As part of my Day Zero Project, I will be answering the 50 Questions That Free Your Mind. For each of these, I will blog an answer and then it will be linked here as well. Some of these will have longer responses, some will be extremely short. But by the end of the Day Zero Project, I will have answered all of these.
No. 11: You’re having lunch with three people you respect and admire. They all start criticizing a close friend of yours, not knowing she is your friend. The criticism is distasteful and unjustified. What do you do?
Talk about a moral situation, eh?
This question is interesting in that is could be looked at in several ways. Are these people co-workers? Random people you know and respect? People above you in the corporate world.
I realize that it should matter, but this is 2011. A lot of things matter these days. Maybe you are a new employee at lunch with these people. And the said person is a former employee. I’m not saying it’s right — not by any means — but a lot of things must be taken into account.
In the perfect world, I would probably let them ramble. After all, at that point, you are gathering information. Remember — I’m a news person. So I don’t want to cut people off. Who knows what they’ll say. It’s worth listening to. And, honestly, it might not be your place to interrupt.
My first instinct would be to defend said friend, without — at first — noting that said person is a friend. I’d look at it in regard to showing them that I think they should stop. But… then again, it might be more fun to let them know said person is a friend.
The thing here is morality.
And in this day and age — I don’t care what anyone says — is there’s not a lot of it. People talk about people all the time. Everybody does it. And if someone says they don’t, they are either as pure as they come or they are full of it.
The key to this is distasteful and unjustified criticism. And in that case, I’d say something. Whether or not I’d identify myself as a close friend or just somebody who thinks its wrong — I’d say something.
And the odds are I’d go back to said close friend and let them know that these people obviously don’t think too highly of that person. That is the biggest moral point here, I think.
Now, if it’s normal trash talk and it might be, in some way, justified and not too bad? I probably note that I am a friend of the person so they stop and then file it away. I don’t think you always need to tell the person that people were talking about him or her.

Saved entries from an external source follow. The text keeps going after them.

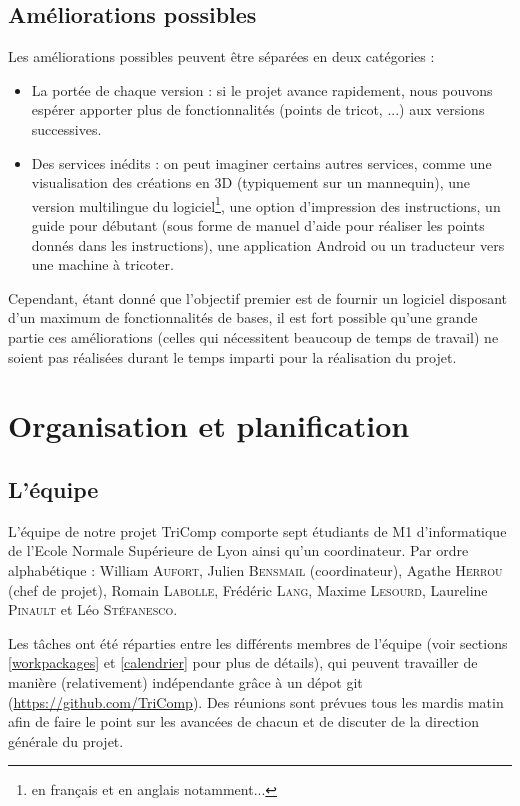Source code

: \documentclass{article}
\begin{document}
\subsection{Améliorations possibles}

Les améliorations possibles peuvent être séparées en deux catégories :
\begin{itemize}
   \item La portée de chaque version : si le projet avance rapidement, nous pouvons espérer apporter plus de fonctionnalités (points
de tricot, ...) aux versions successives.
   \item Des services inédits : on peut imaginer certains autres services, comme une visualisation des créations
en 3D (typiquement sur un mannequin), une version multilingue du logiciel\footnote{en français et en anglais notamment...}, une option
d'impression des instructions, un guide pour débutant (sous forme de manuel d'aide pour réaliser les points donnés dans les instructions),
une application Android ou un traducteur vers une machine à tricoter.
\end{itemize}
Cependant, étant donné que l'objectif premier est de fournir un logiciel disposant d'un maximum de fonctionnalités de bases, il est fort
possible qu'une grande partie ces améliorations (celles qui nécessitent beaucoup de temps de travail) ne soient pas réalisées durant le
temps imparti pour la réalisation du projet.


\section{Organisation et planification}

\subsection{L'équipe}

L'équipe de notre projet TriComp comporte sept étudiants de M1 d'informatique de l'Ecole Normale Supérieure de Lyon ainsi qu'un coordinateur. Par ordre alphabétique : William \textsc{Aufort},
Julien \textsc{Bensmail} (coordinateur), Agathe \textsc{Herrou} (chef de projet), Romain \textsc{Labolle}, Frédéric \textsc{Lang}, Maxime
\textsc{Lesourd}, Laureline \textsc{Pinault} et Léo \textsc{Stéfanesco}. \newline

Les tâches ont été réparties entre les différents membres de l'équipe (voir sections \ref{workpackages} et \ref{calendrier} pour plus de détails), qui peuvent travailler de manière (relativement) indépendante grâce à un dépot git (\url{https://github.com/TriComp}). Des réunions sont prévues tous les mardis matin afin de faire le point sur les avancées de chacun et de discuter de la direction générale du projet.
\end{document}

So I would just try and end it so I didn’t have to listen to it anymore.
And truthfully, it’s probably a case-by-case situation. I hate to say it, but that’s humanity. That’s how life is. I hope I’d rise above that and be able to say something, but until you are in this situation, do you really know how you’d react? I’m sure we all would like to think we know how’d we react, but who knows. It’s all based on the situation, where you are, who the people are and what it’s all about. It really is.